DATA IN THIS EXERCISE: Begin

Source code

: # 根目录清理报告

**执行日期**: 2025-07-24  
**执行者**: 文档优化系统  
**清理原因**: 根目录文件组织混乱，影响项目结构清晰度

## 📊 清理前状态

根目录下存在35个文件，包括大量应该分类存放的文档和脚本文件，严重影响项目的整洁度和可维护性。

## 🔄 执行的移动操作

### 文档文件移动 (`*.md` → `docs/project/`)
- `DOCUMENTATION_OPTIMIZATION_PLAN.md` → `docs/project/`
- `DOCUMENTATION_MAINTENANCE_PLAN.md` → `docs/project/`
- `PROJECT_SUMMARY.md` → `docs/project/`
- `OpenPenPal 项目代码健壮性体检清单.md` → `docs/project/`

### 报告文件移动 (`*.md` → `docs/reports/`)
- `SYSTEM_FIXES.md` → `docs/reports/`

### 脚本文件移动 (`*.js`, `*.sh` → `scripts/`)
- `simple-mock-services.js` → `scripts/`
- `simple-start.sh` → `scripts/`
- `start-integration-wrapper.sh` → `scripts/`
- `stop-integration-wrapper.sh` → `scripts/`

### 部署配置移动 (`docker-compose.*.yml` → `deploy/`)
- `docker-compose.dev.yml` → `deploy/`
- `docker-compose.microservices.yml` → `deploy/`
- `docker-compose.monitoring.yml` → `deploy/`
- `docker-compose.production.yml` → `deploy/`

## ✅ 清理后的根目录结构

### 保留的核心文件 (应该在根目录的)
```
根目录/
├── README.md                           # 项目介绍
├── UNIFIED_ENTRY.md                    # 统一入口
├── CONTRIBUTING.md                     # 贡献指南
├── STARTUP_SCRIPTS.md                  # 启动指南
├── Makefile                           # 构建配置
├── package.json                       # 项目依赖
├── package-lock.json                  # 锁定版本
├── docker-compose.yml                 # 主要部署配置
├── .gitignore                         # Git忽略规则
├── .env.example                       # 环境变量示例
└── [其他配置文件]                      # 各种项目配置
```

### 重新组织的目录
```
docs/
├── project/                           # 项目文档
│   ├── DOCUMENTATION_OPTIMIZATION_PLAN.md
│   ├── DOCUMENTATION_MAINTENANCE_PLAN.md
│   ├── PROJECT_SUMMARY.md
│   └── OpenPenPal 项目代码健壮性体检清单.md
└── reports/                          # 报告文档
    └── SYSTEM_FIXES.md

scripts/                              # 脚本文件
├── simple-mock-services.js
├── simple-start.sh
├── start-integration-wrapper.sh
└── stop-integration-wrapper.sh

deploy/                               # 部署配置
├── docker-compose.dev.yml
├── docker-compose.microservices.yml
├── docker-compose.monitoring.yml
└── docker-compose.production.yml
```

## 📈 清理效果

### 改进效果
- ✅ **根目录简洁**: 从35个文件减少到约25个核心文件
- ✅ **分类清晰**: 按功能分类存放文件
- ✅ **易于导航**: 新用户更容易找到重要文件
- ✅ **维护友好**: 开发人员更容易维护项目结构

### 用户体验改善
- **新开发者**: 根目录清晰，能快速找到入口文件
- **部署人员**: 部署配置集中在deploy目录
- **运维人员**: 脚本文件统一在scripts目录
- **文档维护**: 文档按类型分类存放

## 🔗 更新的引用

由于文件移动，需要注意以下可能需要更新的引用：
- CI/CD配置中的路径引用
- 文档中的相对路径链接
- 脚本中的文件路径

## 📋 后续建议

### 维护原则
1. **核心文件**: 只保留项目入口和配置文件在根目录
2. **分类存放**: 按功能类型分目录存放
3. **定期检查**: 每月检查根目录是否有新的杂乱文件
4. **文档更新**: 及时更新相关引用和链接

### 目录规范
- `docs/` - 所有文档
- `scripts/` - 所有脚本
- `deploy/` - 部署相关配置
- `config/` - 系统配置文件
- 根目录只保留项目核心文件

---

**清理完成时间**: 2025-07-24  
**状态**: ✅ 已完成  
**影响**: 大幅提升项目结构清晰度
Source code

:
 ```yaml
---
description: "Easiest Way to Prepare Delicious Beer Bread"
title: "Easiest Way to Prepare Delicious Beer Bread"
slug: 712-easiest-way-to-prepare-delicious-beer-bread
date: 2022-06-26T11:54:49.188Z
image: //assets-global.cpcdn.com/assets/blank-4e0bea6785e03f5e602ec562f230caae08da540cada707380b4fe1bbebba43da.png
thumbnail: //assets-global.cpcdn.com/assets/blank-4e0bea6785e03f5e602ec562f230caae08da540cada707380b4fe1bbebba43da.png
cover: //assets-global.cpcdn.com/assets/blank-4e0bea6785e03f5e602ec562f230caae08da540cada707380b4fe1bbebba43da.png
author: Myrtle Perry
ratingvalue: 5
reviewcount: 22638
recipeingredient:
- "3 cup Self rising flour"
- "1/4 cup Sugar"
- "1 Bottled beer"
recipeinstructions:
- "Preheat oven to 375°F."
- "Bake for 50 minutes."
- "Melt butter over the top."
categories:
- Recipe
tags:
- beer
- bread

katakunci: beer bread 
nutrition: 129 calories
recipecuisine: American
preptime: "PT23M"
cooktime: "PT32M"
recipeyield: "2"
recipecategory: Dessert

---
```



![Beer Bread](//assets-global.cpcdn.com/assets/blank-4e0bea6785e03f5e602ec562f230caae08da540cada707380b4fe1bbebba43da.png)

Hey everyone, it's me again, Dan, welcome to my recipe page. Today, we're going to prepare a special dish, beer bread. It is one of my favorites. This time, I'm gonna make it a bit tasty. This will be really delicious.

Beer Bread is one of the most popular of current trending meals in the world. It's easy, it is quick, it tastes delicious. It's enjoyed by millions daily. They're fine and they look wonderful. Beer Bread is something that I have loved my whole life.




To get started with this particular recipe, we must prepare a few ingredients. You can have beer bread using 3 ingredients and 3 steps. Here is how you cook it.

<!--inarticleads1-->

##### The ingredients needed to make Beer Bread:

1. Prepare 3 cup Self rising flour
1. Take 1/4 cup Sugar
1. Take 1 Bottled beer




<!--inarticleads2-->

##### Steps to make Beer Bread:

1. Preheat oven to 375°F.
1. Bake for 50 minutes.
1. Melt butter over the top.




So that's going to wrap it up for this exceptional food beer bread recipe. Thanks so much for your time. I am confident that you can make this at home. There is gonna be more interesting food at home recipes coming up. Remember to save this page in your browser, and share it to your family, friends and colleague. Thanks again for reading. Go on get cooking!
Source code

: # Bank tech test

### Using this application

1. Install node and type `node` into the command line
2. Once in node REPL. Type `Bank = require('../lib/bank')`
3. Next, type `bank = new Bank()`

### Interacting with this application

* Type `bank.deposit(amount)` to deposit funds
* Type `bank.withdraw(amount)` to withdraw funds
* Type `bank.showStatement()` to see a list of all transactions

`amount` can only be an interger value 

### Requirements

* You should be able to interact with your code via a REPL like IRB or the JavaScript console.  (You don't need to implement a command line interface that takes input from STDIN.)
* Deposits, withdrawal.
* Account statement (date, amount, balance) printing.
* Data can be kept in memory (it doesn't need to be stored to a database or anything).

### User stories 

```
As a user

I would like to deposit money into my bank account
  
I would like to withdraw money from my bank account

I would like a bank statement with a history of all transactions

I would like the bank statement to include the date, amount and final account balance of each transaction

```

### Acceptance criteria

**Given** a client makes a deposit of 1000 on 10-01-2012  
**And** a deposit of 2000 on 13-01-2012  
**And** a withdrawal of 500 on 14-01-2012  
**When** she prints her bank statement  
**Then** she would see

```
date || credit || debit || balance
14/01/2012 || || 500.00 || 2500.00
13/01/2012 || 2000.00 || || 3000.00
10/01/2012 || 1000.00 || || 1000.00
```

DATA IN THIS EXERCISE: End

PROBLEM DESCRIPTION: The required output is the stretch of entries above from the line containing "- **部署人员**: 部署配置集中在deploy目录" through the line containing "Hey everyone, it's", reproduced exactly.

TASK OUTPUT:
- **部署人员**: 部署配置集中在deploy目录
- **运维人员**: 脚本文件统一在scripts目录
- **文档维护**: 文档按类型分类存放

## 🔗 更新的引用

由于文件移动，需要注意以下可能需要更新的引用：
- CI/CD配置中的路径引用
- 文档中的相对路径链接
- 脚本中的文件路径

## 📋 后续建议

### 维护原则
1. **核心文件**: 只保留项目入口和配置文件在根目录
2. **分类存放**: 按功能类型分目录存放
3. **定期检查**: 每月检查根目录是否有新的杂乱文件
4. **文档更新**: 及时更新相关引用和链接

### 目录规范
- `docs/` - 所有文档
- `scripts/` - 所有脚本
- `deploy/` - 部署相关配置
- `config/` - 系统配置文件
- 根目录只保留项目核心文件

---

**清理完成时间**: 2025-07-24  
**状态**: ✅ 已完成  
**影响**: 大幅提升项目结构清晰度
Source code

:
 ```yaml
---
description: "Easiest Way to Prepare Delicious Beer Bread"
title: "Easiest Way to Prepare Delicious Beer Bread"
slug: 712-easiest-way-to-prepare-delicious-beer-bread
date: 2022-06-26T11:54:49.188Z
image: //assets-global.cpcdn.com/assets/blank-4e0bea6785e03f5e602ec562f230caae08da540cada707380b4fe1bbebba43da.png
thumbnail: //assets-global.cpcdn.com/assets/blank-4e0bea6785e03f5e602ec562f230caae08da540cada707380b4fe1bbebba43da.png
cover: //assets-global.cpcdn.com/assets/blank-4e0bea6785e03f5e602ec562f230caae08da540cada707380b4fe1bbebba43da.png
author: Myrtle Perry
ratingvalue: 5
reviewcount: 22638
recipeingredient:
- "3 cup Self rising flour"
- "1/4 cup Sugar"
- "1 Bottled beer"
recipeinstructions:
- "Preheat oven to 375°F."
- "Bake for 50 minutes."
- "Melt butter over the top."
categories:
- Recipe
tags:
- beer
- bread

katakunci: beer bread 
nutrition: 129 calories
recipecuisine: American
preptime: "PT23M"
cooktime: "PT32M"
recipeyield: "2"
recipecategory: Dessert

---
```



![Beer Bread](//assets-global.cpcdn.com/assets/blank-4e0bea6785e03f5e602ec562f230caae08da540cada707380b4fe1bbebba43da.png)

Hey everyone, it's me again, Dan, welcome to my recipe page. Today, we're going to prepare a special dish, beer bread. It is one of my favorites. This time, I'm gonna make it a bit tasty. This will be really delicious.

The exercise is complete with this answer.